--- PROBLEM DETAILS ---
Select every line below containing the word "Keyword".

● ● ● ● ●

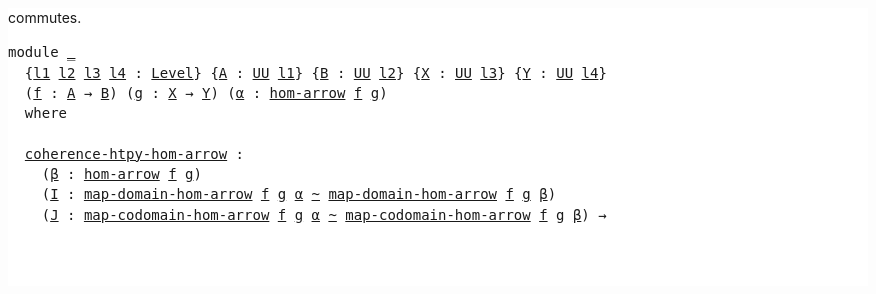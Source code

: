 commutes.

<pre class="Agda"><a id="4897" class="Keyword">module</a> <a id="4904" href="foundation.morphisms-arrows.html#4904" class="Module">_</a>
  <a id="4908" class="Symbol">{</a><a id="4909" href="foundation.morphisms-arrows.html#4909" class="Bound">l1</a> <a id="4912" href="foundation.morphisms-arrows.html#4912" class="Bound">l2</a> <a id="4915" href="foundation.morphisms-arrows.html#4915" class="Bound">l3</a> <a id="4918" href="foundation.morphisms-arrows.html#4918" class="Bound">l4</a> <a id="4921" class="Symbol">:</a> <a id="4923" href="Agda.Primitive.html#742" class="Postulate">Level</a><a id="4928" class="Symbol">}</a> <a id="4930" class="Symbol">{</a><a id="4931" href="foundation.morphisms-arrows.html#4931" class="Bound">A</a> <a id="4933" class="Symbol">:</a> <a id="4935" href="Agda.Primitive.html#388" class="Primitive">UU</a> <a id="4938" href="foundation.morphisms-arrows.html#4909" class="Bound">l1</a><a id="4940" class="Symbol">}</a> <a id="4942" class="Symbol">{</a><a id="4943" href="foundation.morphisms-arrows.html#4943" class="Bound">B</a> <a id="4945" class="Symbol">:</a> <a id="4947" href="Agda.Primitive.html#388" class="Primitive">UU</a> <a id="4950" href="foundation.morphisms-arrows.html#4912" class="Bound">l2</a><a id="4952" class="Symbol">}</a> <a id="4954" class="Symbol">{</a><a id="4955" href="foundation.morphisms-arrows.html#4955" class="Bound">X</a> <a id="4957" class="Symbol">:</a> <a id="4959" href="Agda.Primitive.html#388" class="Primitive">UU</a> <a id="4962" href="foundation.morphisms-arrows.html#4915" class="Bound">l3</a><a id="4964" class="Symbol">}</a> <a id="4966" class="Symbol">{</a><a id="4967" href="foundation.morphisms-arrows.html#4967" class="Bound">Y</a> <a id="4969" class="Symbol">:</a> <a id="4971" href="Agda.Primitive.html#388" class="Primitive">UU</a> <a id="4974" href="foundation.morphisms-arrows.html#4918" class="Bound">l4</a><a id="4976" class="Symbol">}</a>
  <a id="4980" class="Symbol">(</a><a id="4981" href="foundation.morphisms-arrows.html#4981" class="Bound">f</a> <a id="4983" class="Symbol">:</a> <a id="4985" href="foundation.morphisms-arrows.html#4931" class="Bound">A</a> <a id="4987" class="Symbol">→</a> <a id="4989" href="foundation.morphisms-arrows.html#4943" class="Bound">B</a><a id="4990" class="Symbol">)</a> <a id="4992" class="Symbol">(</a><a id="4993" href="foundation.morphisms-arrows.html#4993" class="Bound">g</a> <a id="4995" class="Symbol">:</a> <a id="4997" href="foundation.morphisms-arrows.html#4955" class="Bound">X</a> <a id="4999" class="Symbol">→</a> <a id="5001" href="foundation.morphisms-arrows.html#4967" class="Bound">Y</a><a id="5002" class="Symbol">)</a> <a id="5004" class="Symbol">(</a><a id="5005" href="foundation.morphisms-arrows.html#5005" class="Bound">α</a> <a id="5007" class="Symbol">:</a> <a id="5009" href="foundation.morphisms-arrows.html#1806" class="Function">hom-arrow</a> <a id="5019" href="foundation.morphisms-arrows.html#4981" class="Bound">f</a> <a id="5021" href="foundation.morphisms-arrows.html#4993" class="Bound">g</a><a id="5022" class="Symbol">)</a>
  <a id="5026" class="Keyword">where</a>

  <a id="5035" href="foundation.morphisms-arrows.html#5035" class="Function">coherence-htpy-hom-arrow</a> <a id="5060" class="Symbol">:</a>
    <a id="5066" class="Symbol">(</a><a id="5067" href="foundation.morphisms-arrows.html#5067" class="Bound">β</a> <a id="5069" class="Symbol">:</a> <a id="5071" href="foundation.morphisms-arrows.html#1806" class="Function">hom-arrow</a> <a id="5081" href="foundation.morphisms-arrows.html#4981" class="Bound">f</a> <a id="5083" href="foundation.morphisms-arrows.html#4993" class="Bound">g</a><a id="5084" class="Symbol">)</a>
    <a id="5090" class="Symbol">(</a><a id="5091" href="foundation.morphisms-arrows.html#5091" class="Bound">I</a> <a id="5093" class="Symbol">:</a> <a id="5095" href="foundation.morphisms-arrows.html#1916" class="Function">map-domain-hom-arrow</a> <a id="5116" href="foundation.morphisms-arrows.html#4981" class="Bound">f</a> <a id="5118" href="foundation.morphisms-arrows.html#4993" class="Bound">g</a> <a id="5120" href="foundation.morphisms-arrows.html#5005" class="Bound">α</a> <a id="5122" href="foundation-core.homotopies.html#2717" class="Function Operator">~</a> <a id="5124" href="foundation.morphisms-arrows.html#1916" class="Function">map-domain-hom-arrow</a> <a id="5145" href="foundation.morphisms-arrows.html#4981" class="Bound">f</a> <a id="5147" href="foundation.morphisms-arrows.html#4993" class="Bound">g</a> <a id="5149" href="foundation.morphisms-arrows.html#5067" class="Bound">β</a><a id="5150" class="Symbol">)</a>
    <a id="5156" class="Symbol">(</a><a id="5157" href="foundation.morphisms-arrows.html#5157" class="Bound">J</a> <a id="5159" class="Symbol">:</a> <a id="5161" href="foundation.morphisms-arrows.html#1989" class="Function">map-codomain-hom-arrow</a> <a id="5184" href="foundation.morphisms-arrows.html#4981" class="Bound">f</a> <a id="5186" href="foundation.morphisms-arrows.html#4993" class="Bound">g</a> <a id="5188" href="foundation.morphisms-arrows.html#5005" class="Bound">α</a> <a id="5190" href="foundation-core.homotopies.html#2717" class="Function Operator">~</a> <a id="5192" href="foundation.morphisms-arrows.html#1989" class="Function">map-codomain-hom-arrow</a> <a id="5215" href="foundation.morphisms-arrows.html#4981" class="Bound">f</a> <a id="5217" href="foundation.morphisms-arrows.html#4993" class="Bound">g</a> <a id="5219" href="foundation.morphisms-arrows.html#5067" class="Bound">β</a><a id="5220" class="Symbol">)</a> <a id="5222" class="Symbol">→</a>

● ● ● ● ●

--- SOLUTION FOR THIS PROBLEM ---
<pre class="Agda"><a id="4897" class="Keyword">module</a> <a id="4904" href="foundation.morphisms-arrows.html#4904" class="Module">_</a>
  <a id="5026" class="Keyword">where</a>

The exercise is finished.